My learning: Triggers were written for single data operation and the fact that the trigger is not able to handle multi-row operations call for a major rewrite.
I added the below code at the start of the Trigger as a temporary hotfix:
IF (SELECT COUNT(*) FROM inserted) > 1 BEGIN ROLLBACK TRANSACTION RAISERROR('Multi-row operations on table "LOCKS" not supported', 16, 1) RETURN END
And guess what the whole code was written in a notorious way, there were some sort of recursive call and they were wanting to make sure the trigger is existed on such calls.
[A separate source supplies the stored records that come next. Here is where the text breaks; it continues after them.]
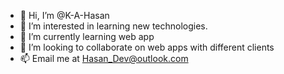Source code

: - 👋 Hi, I’m @K-A-Hasan
- 👀 I’m interested in learning new technologies.
- 🌱 I’m currently learning web app
- 💞️ I’m looking to collaborate on web apps with different clients
- 📫 Email me at Hasan_Dev@outlook.com

<!---
K-A-Hasan/K-A-Hasan is a ✨ special ✨ repository because its `README.md` (this file) appears on your GitHub profile.
You can click the Preview link to take a look at your changes.
--->
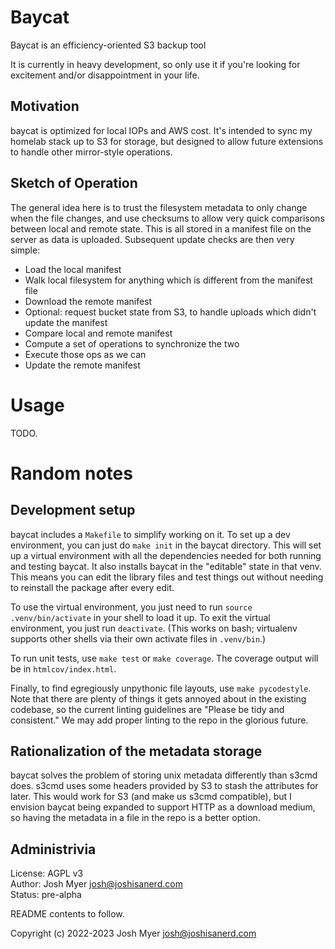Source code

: # Baycat

Baycat is an efficiency-oriented S3 backup tool

It is currently in heavy development, so only use it if you're looking
for excitement and/or disappointment in your life.

## Motivation

baycat is optimized for local IOPs and AWS cost.  It's intended to
sync my homelab stack up to S3 for storage, but designed to allow
future extensions to handle other mirror-style operations.


## Sketch of Operation

The general idea here is to trust the filesystem metadata to only
change when the file changes, and use checksums to allow very quick
comparisons between local and remote state.  This is all stored in a
manifest file on the server as data is uploaded.  Subsequent update
checks are then very simple:

* Load the local manifest
* Walk local filesystem for anything which is different from the
  manifest file
* Download the remote manifest
* Optional: request bucket state from S3, to handle uploads which didn't update the manifest
* Compare local and remote manifest
* Compute a set of operations to synchronize the two
* Execute those ops as we can
* Update the remote manifest


# Usage

TODO.

# Random notes

## Development setup

baycat includes a `Makefile` to simplify working on it.  To set up a
dev environment, you can just do `make init` in the baycat directory.
This will set up a virtual environment with all the dependencies
needed for both running and testing baycat.  It also installs baycat
in the "editable" state in that venv.  This means you can edit the
library files and test things out without needing to reinstall the
package after every edit.

To use the virtual environment, you just need to run `source
.venv/bin/activate` in your shell to load it up.  To exit the virtual
environment, you just run `deactivate`.  (This works on bash;
virtualenv supports other shells via their own activate files in
`.venv/bin`.)

To run unit tests, use `make test` or `make coverage`.  The coverage
output will be in `htmlcov/index.html`.

Finally, to find egregiously unpythonic file layouts, use `make
pycodestyle`.  Note that there are plenty of things it gets annoyed
about in the existing codebase, so the current linting guidelines are
"Please be tidy and consistent."  We may add proper linting to the
repo in the glorious future.


## Rationalization of the metadata storage

baycat solves the problem of storing unix metadata differently than
s3cmd does.  s3cmd uses some headers provided by S3 to stash the
attributes for later.  This would work for S3 (and make us s3cmd
compatible), but I envision baycat being expanded to support HTTP as a
download medium, so having the metadata in a file in the repo is a
better option.

## Administrivia

License: AGPL v3 <br/>
Author: Josh Myer <josh@joshisanerd.com> <br/>
Status: pre-alpha

README contents to follow.

Copyright (c) 2022-2023 Josh Myer <josh@joshisanerd.com>

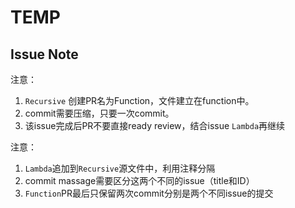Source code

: # TEMP

## Issue Note
注意：

1. `Recursive` 创建PR名为Function，文件建立在function中。
2. commit需要压缩，只要一次commit。
3. 该issue完成后PR不要直接ready review，结合issue `Lambda`再继续

注意：

1. `Lambda`追加到`Recursive`源文件中，利用注释分隔
2. commit massage需要区分这两个不同的issue（title和ID）
3. `Function`PR最后只保留两次commit分别是两个不同issue的提交
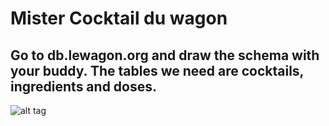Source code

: # Mister Cocktail du wagon

## Go to db.lewagon.org and draw the schema with your buddy. The tables we need are cocktails, ingredients and doses.

![alt tag](https://cloud.githubusercontent.com/assets/10654877/7607317/99a91c42-f960-11e4-90f4-147279113690.jpg)




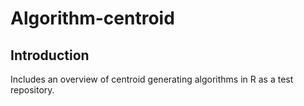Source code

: # Algorithm-centroid

## Introduction
Includes an overview of centroid generating algorithms in R as a test repository. 

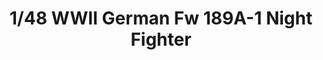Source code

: ---
layout: product
title: "1/48 WWII German Fw 189A-1 Night Fighter"
price: "5100" 
desc: "Maketa"
img_path: "/assets/img/GWH04801.webp"
brand: "N/A"
available: false
special_offer: false
new: false
soon: false
cat: "010000"
subcat: "010900"
subsubcat: "0N/A"
sifra: "GWH04801"
popular: false
spec: false
---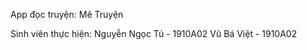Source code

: App đọc truyện: Mê Truyện

Sinh viên thực hiện: Nguyễn Ngọc Tú - 1910A02
                     Vũ Bá Việt - 1910A02
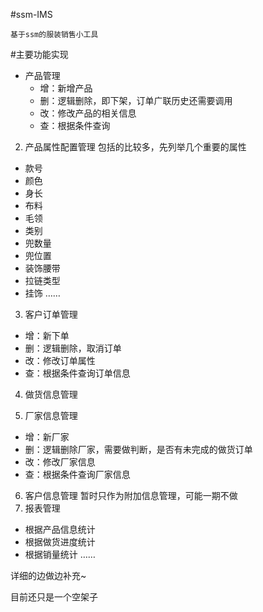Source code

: #ssm-IMS

	基于ssm的服装销售小工具

#主要功能实现

- 产品管理
	- 增：新增产品
	- 删：逻辑删除，即下架，订单广联历史还需要调用
	- 改：修改产品的相关信息
	- 查：根据条件查询

2. 产品属性配置管理
	包括的比较多，先列举几个重要的属性
 - 款号
 - 颜色
 - 身长
 - 布料
 - 毛领
 - 类别
 - 兜数量
 - 兜位置
 - 装饰腰带
 - 拉链类型
 - 挂饰
 ……
3. 客户订单管理
 - 增：新下单
 - 删：逻辑删除，取消订单
 - 改：修改订单属性
 - 查：根据条件查询订单信息
4. 做货信息管理

5. 厂家信息管理
 - 增：新厂家
 - 删：逻辑删除厂家，需要做判断，是否有未完成的做货订单
 - 改：修改厂家信息
 - 查：根据条件查询厂家信息
6. 客户信息管理
暂时只作为附加信息管理，可能一期不做
7. 报表管理
 - 根据产品信息统计
 - 根据做货进度统计
 - 根据销量统计
 ……

详细的边做边补充~


目前还只是一个空架子


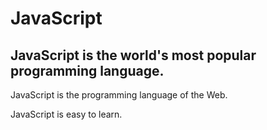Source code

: # JavaScript

## JavaScript is the world's most popular programming language.

JavaScript is the programming language of the Web.

JavaScript is easy to learn.
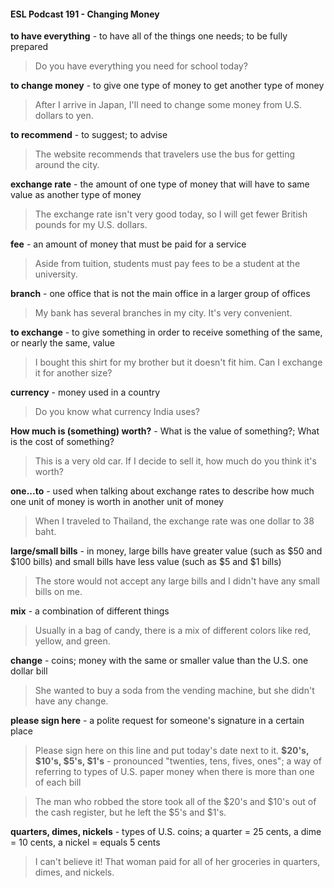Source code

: #### ESL Podcast 191 - Changing Money

**to have everything** - to have all of the things one needs; to be fully prepared

> Do you have everything you need for school today?

**to change money** - to give one type of money to get another type of money

> After I arrive in Japan, I'll need to change some money from U.S. dollars to yen.

**to recommend** - to suggest; to advise

> The website recommends that travelers use the bus for getting around the city.

**exchange rate** - the amount of one type of money that will have to same value
as another type of money

> The exchange rate isn't very good today, so I will get fewer British pounds for
my U.S. dollars.

**fee** - an amount of money that must be paid for a service

> Aside from tuition, students must pay fees to be a student at the university.

**branch** - one office that is not the main office in a larger group of offices

> My bank has several branches in my city. It's very convenient.

**to exchange** - to give something in order to receive something of the same, or
nearly the same, value

> I bought this shirt for my brother but it doesn't fit him. Can I exchange it for
another size?

**currency** - money used in a country

> Do you know what currency India uses?

**How much is (something) worth?** - What is the value of something?; What is
the cost of something?

> This is a very old car. If I decide to sell it, how much do you think it's worth?

**one...to** - used when talking about exchange rates to describe how much one
unit of money is worth in another unit of money

> When I traveled to Thailand, the exchange rate was one dollar to 38 baht.

**large/small bills** - in money, large bills have greater value (such as $50 and
$100 bills) and small bills have less value (such as $5 and $1 bills)

> The store would not accept any large bills and I didn't have any small bills on
me.

**mix** - a combination of different things

> Usually in a bag of candy, there is a mix of different colors like red, yellow, and
green.

**change** - coins; money with the same or smaller value than the U.S. one dollar
bill

> She wanted to buy a soda from the vending machine, but she didn't have any
change.

**please sign here** - a polite request for someone's signature in a certain place

> Please sign here on this line and put today's date next to it.
**$20's, $10's, $5's, $1's** - pronounced "twenties, tens, fives, ones"; a way of
referring to types of U.S. paper money when there is more than one of each bill

> The man who robbed the store took all of the $20's and $10's out of the cash
register, but he left the $5's and $1's.

**quarters, dimes, nickels** - types of U.S. coins; a quarter = 25 cents, a dime =
10 cents, a nickel = equals 5 cents

> I can't believe it! That woman paid for all of her groceries in quarters, dimes,
and nickels.

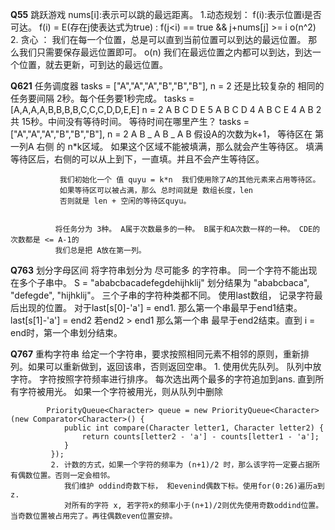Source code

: **Q55**      跳跃游戏 nums[i]:表示可以跳的最远距离。
                1.动态规划： f(i):表示位置i是否可达。 f(i) = E(存在j使表达式为true) : f(j<i) == true && j+nums[j] >= i  o(n^2)
                2. 贪心 ： 我们在每一个位置，总是可以直到当前位置可以到达的最远位置。 那么我们只需要保存最远位置即可。  o(n)
                            我们在最远位置之内都可以到达，到达一个位置，就去更新，可到达的最远位置。
        
**Q621**      任务调度器  tasks = ["A","A","A","B","B","B"], n = 2 还是比较复杂的 相同的任务要间隔 2秒。每个任务要1秒完成。
             tasks = [A,A,A,A,B,B,B,B,C,C,C,D,D,E,E] n = 2
              A B C D E   5
              A B C D     4
              A B C E     4
              A B         2  
              共  15秒。中间没有等待时间。 等待时间在哪里产生？
               tasks = ["A","A","A","B","B","B"], n = 2
               A B _
               A B _
               A B 
               假设A的次数为k+1， 等待区在 第一列A 右侧 的 n*k区域。 如果这个区域不能被填满，那么就会产生等待区。
               填满等待区后，右侧的可以从上到下，一直填。并且不会产生等待区。

               我们初始化一个 值 quyu = k*n  我们使用除了A的其他元素来占用等待区。 
               如果等待区可以被占满，那么 总时间就是 数组长度，len  
               否则就是 len + 空闲的等待区quyu。 


              将任务分为 3种。 A属于次数最多的一种。 B属于和A次数一样的一种。 CDE的次数都是 <= A-1的
              我们总是把 A放在第一列。 
             
**Q763**    划分字母区间  将字符串划分为 尽可能多 的字符串。  同一个字符不能出现在多个子串中。
            S = "ababcbacadefegdehijhklij"  划分结果为 "ababcbaca", "defegde", "hijhklij"。 三个子串的字符种类都不同。
            使用last数组， 记录字符最后出现的位置。
            对于last[s[0]-'a'] = end1.  那么第一个串最早于end1结束。  last[s[1]-'a'] = end2 若end2 > end1 那么第一个串
            最早于end2结束。直到 i = end时，第一个串划分结束。
            
**Q767**    重构字符串   给定一个字符串，要求按照相同元素不相邻的原则，重新排列。如果可以重新做到，返回该串，否则返回空串。
            1. 使用优先队列。 队列中放 字符。 字符按照字符频率进行排序。 每次选出两个最多的字符追加到ans. 直到所有字符被用光。
                如果一个字符被用光，则从队列中删除

            PriorityQueue<Character> queue = new PriorityQueue<Character>(new Comparator<Character>() {
                public int compare(Character letter1, Character letter2) {
                    return counts[letter2 - 'a'] - counts[letter1 - 'a'];
                }
             });
             2. 计数的方式，如果一个字符的频率为 (n+1)/2 时，那么该字符一定要占据所有偶数位置。否则一定会相邻。
                我们维护 oddind奇数下标， 和evenind偶数下标。使用for(0:26)遍历a到z.
                对所有的字符 x, 若字符x的频率小于(n+1)/2则优先使用奇数oddind位置。 当奇数位置被占用完了。再往偶数even位置安排。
I used a simple, code to handle that.
IF TRIGGER_NESTLEVEL(@@PROCID) > 1 RETURN
This whole exercise got me nostalgic because I have not seen extensive trigger usage in the past 4-5 years with many customers, but sometimes you get into these applications that have a legacy of more than 15+ years and these carry along their inefficiencies. Now the pseudo code in a collapsed manner looks like below:
Post this hot fix (if I can say so), now I am engaged with the customer to modernize their code and how some of these can be avoided. I am sure there is lots of learning from domain to how some of the code is written, but I am glad to have got a customer who is resuming a journey with SQL Server with me.
Will be more than happy to understand your horror stories about working with Triggers (or Avoid Triggers) and do let us know how you went about mitigating the same.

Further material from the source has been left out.